Clipton estaba casi seguro de que el simio amarillo sí se atrevería. La mayoría de los oficiales situados detrás del coronel compartían esa convicción. Ya se habían producido varios casos de ejecuciones masivas durante la toma de Singapur. Era evidente que Saíto había hecho alejar a la tropa para impedir los testimonios comprometedores. Ahora se dirigía a los oficiales en inglés, ordenándoles que cogieran sus herramientas y que se pusieran rumbo al punto de trabajo.

La voz del coronel resonó de nuevo. Declaró que no obedecerían. Nadie se movió de su sitio. Saíto dio otra orden. Los japoneses cargaron las cintas de las ametralladoras, con los cañones apuntando sobre el grupo.

– Doctor -exclamó de nuevo, gimiendo, el soldado que estaba al lado de Clipton-, le digo que el viejo no va a dar su brazo a torcer… No se entera de nada. ¡Hay que hacer algo!

Esas palabras sacaron de su ensimismamiento a Clipton, que hasta ese momento se había sentido paralizado. Era evidente que «el viejo» no se daba cuenta de la situación. No creía a Saíto capaz de llegar hasta el final. Era necesario hacer algo con urgencia, como decía el soldado, había que explicarle que no tenía derecho a sacrificar a veinte personas de esa manera, por testarudez y por amor a los principios, que ni su honor ni su dignidad se verían rebajados por ceder ante la fuerza bruta, como todos los demás habían hecho en los otros campamentos. Las palabras se acumulaban en su boca. Salió entonces precipitadamente del «hospital» y se dirigió a Saíto:

– Espere un momento, coronel. Yo se lo explicaré.

El coronel Nicholson le echó una mirada severa.

– Ya basta, Clipton. No tiene nada que explicarme. Sé muy bien lo que estoy haciendo.

El médico no tuvo tiempo de unirse al grupo. Dos guardias lo interceptaron brutalmente, y lo inmovilizaron. Pero su brusca salida, en cualquier caso, a todas luces hizo reflexionar a Saíto, que ahora se mostraba vacilante. Súbitamente, Clipton exclamó algo, con toda rapidez, que los demás japoneses no comprendieron:

– Se lo advierto, coronel. He sido testigo de toda la escena.

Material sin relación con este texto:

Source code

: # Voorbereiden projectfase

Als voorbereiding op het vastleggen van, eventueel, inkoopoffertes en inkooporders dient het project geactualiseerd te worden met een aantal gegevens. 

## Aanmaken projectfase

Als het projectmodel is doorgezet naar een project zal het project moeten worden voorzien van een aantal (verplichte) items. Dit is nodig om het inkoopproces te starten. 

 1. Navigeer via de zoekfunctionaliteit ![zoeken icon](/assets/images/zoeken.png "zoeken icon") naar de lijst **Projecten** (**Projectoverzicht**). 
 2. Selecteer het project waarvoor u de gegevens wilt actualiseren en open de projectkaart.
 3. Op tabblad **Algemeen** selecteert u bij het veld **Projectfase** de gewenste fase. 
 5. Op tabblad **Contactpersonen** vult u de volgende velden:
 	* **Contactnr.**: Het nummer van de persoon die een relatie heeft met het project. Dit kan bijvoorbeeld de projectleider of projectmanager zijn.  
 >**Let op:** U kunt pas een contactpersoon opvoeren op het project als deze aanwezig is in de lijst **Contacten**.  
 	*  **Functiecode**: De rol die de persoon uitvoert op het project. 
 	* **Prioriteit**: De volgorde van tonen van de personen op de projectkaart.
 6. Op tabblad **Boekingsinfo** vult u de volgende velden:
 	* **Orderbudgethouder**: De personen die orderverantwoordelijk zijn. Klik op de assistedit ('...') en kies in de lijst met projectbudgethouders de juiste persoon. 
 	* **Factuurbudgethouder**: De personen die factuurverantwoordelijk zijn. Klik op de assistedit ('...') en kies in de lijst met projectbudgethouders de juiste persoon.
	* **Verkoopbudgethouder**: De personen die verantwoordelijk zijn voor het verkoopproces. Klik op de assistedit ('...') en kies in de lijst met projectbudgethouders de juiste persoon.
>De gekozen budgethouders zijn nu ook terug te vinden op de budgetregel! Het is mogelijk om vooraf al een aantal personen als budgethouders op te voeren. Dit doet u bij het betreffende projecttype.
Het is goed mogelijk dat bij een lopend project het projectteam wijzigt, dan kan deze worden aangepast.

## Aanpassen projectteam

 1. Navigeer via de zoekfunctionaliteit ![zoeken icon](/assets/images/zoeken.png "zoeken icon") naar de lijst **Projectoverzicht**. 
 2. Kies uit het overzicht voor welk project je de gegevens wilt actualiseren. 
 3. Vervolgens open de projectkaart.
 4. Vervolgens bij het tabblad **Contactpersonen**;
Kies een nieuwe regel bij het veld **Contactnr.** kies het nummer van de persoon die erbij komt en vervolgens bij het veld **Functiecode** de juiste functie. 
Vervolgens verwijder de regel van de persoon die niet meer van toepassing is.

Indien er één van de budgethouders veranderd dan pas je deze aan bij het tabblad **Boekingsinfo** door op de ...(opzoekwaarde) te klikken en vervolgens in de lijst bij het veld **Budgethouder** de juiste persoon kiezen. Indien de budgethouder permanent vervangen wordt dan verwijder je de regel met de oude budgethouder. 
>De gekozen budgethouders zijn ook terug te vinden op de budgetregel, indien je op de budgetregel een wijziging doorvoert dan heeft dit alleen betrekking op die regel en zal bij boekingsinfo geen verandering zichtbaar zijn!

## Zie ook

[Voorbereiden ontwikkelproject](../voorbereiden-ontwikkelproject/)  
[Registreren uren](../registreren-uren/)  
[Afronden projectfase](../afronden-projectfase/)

No sólo yo, también los cuarenta enfermos del hospital. Le será imposible aducir una revuelta colectiva o una tentativa de evasión.

Era la última carta, si bien peligrosa, que le quedaba. Ni siquiera ante las autoridades japonesas, Saíto hubiera encontrado una excusa con que justificar esa ejecución. Debía evitar todo testimonio británico. Es decir, llevando la lógica hasta sus últimas consecuencias, o hacía masacrar a todos los enfermos, junto con su médico, o bien debía renunciar a su venganza.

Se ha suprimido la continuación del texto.